In MW, the above mentioned egg mine _was_ a place with characters around that had interesting stuff to say. The horn-fetching sent you through a generic Draugr tomb. The axe fetching for the companions sent you through a generic Draugr tomb. Fetching dwemer stuff for mr crazy wizard under the ice guy sent you through a generic dwemer ruin. The Whiterun sword fetching sent you through a generic bandit camp.
I think all these are the same boring repetitive shite.
But I guess other than telling us how unique the quests are you can also say "the thing you get out of a generic horseshoe dungeon is sometimes a sword, sometimes a horn, and so on" and call it a day.
I could be fetching baskets of badly baked bread out of generic ghoul grave grinds fir all I care, swapping the meaningless mcguffin doesn't make a bloody difference.
No, the alliterations don't serve a purpose, I just felt like it.

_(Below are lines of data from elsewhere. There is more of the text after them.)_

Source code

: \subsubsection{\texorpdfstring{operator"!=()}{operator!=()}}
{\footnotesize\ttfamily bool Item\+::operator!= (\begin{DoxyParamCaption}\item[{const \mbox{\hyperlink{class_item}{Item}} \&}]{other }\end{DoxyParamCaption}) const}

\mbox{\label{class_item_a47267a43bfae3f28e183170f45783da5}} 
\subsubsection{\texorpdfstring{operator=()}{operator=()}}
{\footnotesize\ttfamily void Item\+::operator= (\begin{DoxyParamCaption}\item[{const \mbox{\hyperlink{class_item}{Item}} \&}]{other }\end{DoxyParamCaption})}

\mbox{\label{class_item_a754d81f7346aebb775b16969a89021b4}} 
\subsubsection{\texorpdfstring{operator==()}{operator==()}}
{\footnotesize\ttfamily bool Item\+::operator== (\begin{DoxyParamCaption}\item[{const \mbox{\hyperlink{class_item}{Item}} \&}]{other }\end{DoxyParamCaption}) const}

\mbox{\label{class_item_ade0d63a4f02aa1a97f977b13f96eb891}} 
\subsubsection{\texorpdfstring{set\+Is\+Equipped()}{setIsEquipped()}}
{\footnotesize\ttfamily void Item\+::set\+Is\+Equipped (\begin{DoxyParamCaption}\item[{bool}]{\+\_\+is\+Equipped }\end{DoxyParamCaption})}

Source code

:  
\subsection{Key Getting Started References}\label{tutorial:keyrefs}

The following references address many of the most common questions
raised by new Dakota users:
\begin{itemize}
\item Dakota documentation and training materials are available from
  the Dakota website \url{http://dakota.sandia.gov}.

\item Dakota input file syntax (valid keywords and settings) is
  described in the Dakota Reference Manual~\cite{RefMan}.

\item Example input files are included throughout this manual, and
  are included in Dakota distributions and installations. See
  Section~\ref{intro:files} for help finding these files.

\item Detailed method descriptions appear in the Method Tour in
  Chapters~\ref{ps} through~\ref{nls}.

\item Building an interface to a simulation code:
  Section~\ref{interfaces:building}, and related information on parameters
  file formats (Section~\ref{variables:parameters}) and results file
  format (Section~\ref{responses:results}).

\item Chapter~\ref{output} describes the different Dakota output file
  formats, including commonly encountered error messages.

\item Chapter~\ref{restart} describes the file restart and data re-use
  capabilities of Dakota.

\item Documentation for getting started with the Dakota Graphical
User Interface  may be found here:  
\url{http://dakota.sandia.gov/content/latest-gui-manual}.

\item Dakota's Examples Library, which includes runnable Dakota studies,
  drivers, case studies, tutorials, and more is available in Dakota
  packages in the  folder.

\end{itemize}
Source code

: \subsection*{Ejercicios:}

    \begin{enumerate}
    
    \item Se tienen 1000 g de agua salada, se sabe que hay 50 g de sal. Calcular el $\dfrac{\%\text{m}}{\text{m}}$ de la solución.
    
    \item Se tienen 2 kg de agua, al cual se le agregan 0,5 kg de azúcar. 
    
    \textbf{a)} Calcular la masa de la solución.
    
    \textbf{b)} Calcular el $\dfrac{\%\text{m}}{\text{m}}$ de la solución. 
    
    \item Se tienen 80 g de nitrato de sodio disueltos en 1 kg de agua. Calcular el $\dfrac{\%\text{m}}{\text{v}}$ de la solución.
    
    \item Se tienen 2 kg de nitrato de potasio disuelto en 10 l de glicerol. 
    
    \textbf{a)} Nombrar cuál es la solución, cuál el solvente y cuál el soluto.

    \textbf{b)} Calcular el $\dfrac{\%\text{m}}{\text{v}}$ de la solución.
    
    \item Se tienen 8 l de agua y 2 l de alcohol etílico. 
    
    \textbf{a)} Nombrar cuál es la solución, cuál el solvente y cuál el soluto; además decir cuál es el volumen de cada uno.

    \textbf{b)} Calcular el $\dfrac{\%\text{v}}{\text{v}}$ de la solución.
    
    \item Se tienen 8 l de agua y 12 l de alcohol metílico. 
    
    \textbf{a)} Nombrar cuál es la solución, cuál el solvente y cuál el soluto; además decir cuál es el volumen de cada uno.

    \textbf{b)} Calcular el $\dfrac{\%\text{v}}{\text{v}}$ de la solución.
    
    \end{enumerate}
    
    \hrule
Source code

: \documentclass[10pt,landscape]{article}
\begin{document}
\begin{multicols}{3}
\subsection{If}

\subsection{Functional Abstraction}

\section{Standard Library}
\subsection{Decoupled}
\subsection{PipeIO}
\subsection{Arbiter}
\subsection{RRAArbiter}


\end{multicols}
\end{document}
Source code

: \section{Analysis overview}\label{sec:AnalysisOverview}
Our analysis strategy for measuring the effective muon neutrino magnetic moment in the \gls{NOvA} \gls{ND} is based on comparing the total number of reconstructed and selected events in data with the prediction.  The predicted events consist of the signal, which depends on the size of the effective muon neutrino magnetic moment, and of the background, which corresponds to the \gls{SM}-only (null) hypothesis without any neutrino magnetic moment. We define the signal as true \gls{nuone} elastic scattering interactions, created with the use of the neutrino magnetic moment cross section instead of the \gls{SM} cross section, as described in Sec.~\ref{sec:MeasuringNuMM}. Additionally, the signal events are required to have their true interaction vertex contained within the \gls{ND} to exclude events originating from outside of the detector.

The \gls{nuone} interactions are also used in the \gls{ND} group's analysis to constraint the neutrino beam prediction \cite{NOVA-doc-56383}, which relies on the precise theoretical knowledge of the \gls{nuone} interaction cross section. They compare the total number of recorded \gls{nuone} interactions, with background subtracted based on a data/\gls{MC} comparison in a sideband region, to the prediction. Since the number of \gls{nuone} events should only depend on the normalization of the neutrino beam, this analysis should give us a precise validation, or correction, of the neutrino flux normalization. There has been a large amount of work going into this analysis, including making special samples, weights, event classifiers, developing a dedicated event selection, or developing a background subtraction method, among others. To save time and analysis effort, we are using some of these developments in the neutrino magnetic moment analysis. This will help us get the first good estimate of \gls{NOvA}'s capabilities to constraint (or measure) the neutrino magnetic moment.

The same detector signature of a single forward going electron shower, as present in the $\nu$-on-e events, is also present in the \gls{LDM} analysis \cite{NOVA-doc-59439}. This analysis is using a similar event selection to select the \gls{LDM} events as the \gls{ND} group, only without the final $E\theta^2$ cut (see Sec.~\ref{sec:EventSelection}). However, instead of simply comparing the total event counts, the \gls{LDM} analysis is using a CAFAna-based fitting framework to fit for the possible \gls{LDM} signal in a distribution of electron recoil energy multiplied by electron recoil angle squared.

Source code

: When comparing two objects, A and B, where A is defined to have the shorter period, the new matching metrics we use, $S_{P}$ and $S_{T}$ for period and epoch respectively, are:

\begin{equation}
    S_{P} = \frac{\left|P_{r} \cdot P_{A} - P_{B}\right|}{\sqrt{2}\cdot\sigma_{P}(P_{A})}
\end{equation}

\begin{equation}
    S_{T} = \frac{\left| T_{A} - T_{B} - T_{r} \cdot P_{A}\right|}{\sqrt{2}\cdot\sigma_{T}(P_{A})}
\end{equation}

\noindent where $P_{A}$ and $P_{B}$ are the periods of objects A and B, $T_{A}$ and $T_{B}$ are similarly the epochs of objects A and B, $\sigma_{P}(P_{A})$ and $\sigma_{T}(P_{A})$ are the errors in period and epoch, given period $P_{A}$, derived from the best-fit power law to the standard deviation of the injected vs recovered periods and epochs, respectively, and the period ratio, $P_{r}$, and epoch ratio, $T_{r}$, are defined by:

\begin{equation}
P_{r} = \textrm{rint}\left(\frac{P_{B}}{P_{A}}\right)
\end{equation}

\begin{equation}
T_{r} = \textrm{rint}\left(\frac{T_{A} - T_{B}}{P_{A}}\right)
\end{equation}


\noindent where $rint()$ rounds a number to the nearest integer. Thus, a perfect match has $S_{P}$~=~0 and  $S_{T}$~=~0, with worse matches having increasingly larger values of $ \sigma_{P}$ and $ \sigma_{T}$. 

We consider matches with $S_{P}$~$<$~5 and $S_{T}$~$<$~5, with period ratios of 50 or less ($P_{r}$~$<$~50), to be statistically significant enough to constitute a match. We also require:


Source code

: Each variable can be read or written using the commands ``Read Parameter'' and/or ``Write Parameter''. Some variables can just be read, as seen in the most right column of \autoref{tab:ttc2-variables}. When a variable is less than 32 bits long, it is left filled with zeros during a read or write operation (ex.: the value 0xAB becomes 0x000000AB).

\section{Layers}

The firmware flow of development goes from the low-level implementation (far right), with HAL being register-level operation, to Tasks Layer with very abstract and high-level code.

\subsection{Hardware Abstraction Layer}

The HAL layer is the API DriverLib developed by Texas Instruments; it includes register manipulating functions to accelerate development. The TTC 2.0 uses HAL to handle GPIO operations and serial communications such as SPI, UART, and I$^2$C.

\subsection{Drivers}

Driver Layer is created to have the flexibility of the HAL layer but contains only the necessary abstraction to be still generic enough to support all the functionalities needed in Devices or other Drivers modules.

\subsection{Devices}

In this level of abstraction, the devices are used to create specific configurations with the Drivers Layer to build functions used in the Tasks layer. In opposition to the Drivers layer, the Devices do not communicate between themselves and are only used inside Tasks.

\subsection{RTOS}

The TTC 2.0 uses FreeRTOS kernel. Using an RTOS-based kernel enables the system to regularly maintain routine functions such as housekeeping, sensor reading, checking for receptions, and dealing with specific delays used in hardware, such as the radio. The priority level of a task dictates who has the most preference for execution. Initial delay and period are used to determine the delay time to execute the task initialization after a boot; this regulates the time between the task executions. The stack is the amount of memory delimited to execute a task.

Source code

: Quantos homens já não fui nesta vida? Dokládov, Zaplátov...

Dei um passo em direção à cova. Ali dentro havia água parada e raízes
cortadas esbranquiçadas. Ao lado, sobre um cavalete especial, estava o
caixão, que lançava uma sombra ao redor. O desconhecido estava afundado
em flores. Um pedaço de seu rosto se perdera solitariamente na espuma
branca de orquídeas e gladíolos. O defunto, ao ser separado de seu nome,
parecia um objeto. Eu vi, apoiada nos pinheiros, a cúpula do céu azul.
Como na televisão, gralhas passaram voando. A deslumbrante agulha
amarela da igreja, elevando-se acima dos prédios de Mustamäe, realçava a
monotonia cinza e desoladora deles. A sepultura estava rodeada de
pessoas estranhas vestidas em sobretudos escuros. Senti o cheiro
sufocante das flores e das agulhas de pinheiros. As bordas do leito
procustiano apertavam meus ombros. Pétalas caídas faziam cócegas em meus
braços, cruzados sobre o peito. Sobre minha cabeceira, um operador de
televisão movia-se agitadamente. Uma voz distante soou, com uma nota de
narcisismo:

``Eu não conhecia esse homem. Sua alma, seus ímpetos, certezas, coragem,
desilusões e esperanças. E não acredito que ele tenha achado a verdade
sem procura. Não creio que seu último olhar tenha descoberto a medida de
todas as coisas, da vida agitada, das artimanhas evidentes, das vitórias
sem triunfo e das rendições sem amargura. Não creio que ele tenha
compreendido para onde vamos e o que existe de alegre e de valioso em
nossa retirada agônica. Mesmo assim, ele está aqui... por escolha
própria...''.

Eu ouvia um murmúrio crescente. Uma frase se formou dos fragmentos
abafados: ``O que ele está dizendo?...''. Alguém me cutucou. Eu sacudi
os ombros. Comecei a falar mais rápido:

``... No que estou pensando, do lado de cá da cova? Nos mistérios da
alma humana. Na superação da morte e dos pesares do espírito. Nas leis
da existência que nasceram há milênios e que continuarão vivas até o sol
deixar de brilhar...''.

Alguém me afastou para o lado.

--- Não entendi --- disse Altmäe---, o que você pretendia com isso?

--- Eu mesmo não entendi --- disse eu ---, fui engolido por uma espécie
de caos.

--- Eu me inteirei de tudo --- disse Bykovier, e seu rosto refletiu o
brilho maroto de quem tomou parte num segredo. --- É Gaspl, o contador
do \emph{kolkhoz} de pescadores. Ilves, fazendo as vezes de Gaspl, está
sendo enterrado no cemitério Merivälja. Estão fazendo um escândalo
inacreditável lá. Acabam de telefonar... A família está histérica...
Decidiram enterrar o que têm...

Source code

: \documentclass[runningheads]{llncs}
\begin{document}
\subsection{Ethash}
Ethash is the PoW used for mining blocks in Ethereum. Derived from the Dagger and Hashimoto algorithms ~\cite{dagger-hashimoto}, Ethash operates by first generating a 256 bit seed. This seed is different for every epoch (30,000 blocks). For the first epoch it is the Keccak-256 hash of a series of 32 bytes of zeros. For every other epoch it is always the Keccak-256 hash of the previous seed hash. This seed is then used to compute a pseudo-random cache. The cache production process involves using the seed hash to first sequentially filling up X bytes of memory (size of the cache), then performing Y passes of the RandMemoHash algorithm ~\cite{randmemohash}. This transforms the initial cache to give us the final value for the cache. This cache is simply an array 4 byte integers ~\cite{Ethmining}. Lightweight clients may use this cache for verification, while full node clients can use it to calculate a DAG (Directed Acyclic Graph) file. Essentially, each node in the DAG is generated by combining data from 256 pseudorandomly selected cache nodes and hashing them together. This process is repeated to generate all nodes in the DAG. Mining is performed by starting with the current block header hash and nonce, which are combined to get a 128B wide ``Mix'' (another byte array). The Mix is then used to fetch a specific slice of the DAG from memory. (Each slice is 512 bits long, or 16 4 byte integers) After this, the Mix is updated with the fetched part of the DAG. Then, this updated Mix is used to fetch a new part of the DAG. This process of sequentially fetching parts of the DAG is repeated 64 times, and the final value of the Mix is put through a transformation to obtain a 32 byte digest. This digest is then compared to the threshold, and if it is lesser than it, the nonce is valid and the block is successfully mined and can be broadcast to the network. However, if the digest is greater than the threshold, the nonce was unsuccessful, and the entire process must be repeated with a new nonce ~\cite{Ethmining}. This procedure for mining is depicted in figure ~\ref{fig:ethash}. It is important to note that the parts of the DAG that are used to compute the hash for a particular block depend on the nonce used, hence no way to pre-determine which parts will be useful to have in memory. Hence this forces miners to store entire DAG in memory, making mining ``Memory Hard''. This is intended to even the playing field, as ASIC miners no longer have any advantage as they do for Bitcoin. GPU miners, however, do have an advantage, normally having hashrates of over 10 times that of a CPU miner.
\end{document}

Шломи Кагерман actually,there were many quests which you would get about items you needed to locate (and you could get them along the way whiče doing main missions for example you go in a city, enter the inn and there is an alchemist asking adventurers if they saw a mamooth tusk beacuse its pretty rare so a player takes a quest and he keeps doing main quests and voila! In a building made by blades which described glory of the last dragonborn (one before player) player found those mamooth tusks, then player keeps on adventuring and has need to go back to the city or simply wants to finish the quest and he is rewarded with a gift or gold coins! Now that is a small side quest, you don't need to clear out a whole new dungeon which is marked on a map somewhere but you just randomly find it doing a main mission
I realize this video is a bit old now, but the only thing I don't like about you're UI argument is that Most isometric RPGs are confusing as fuck. Usually it seems like the whole bottom and at least 1 side of the screen is filled with so much stuff it's hard to remember where everything is at. Take your Baldurs Gate 2 clip from the beginning of this video for example. I agree with you that Dead Space did it best, but I didn't have any of your issues with The Witcher 3. Glance up at the map every once in a while just to make sure I'm heading in the right direction and that's all I really needed.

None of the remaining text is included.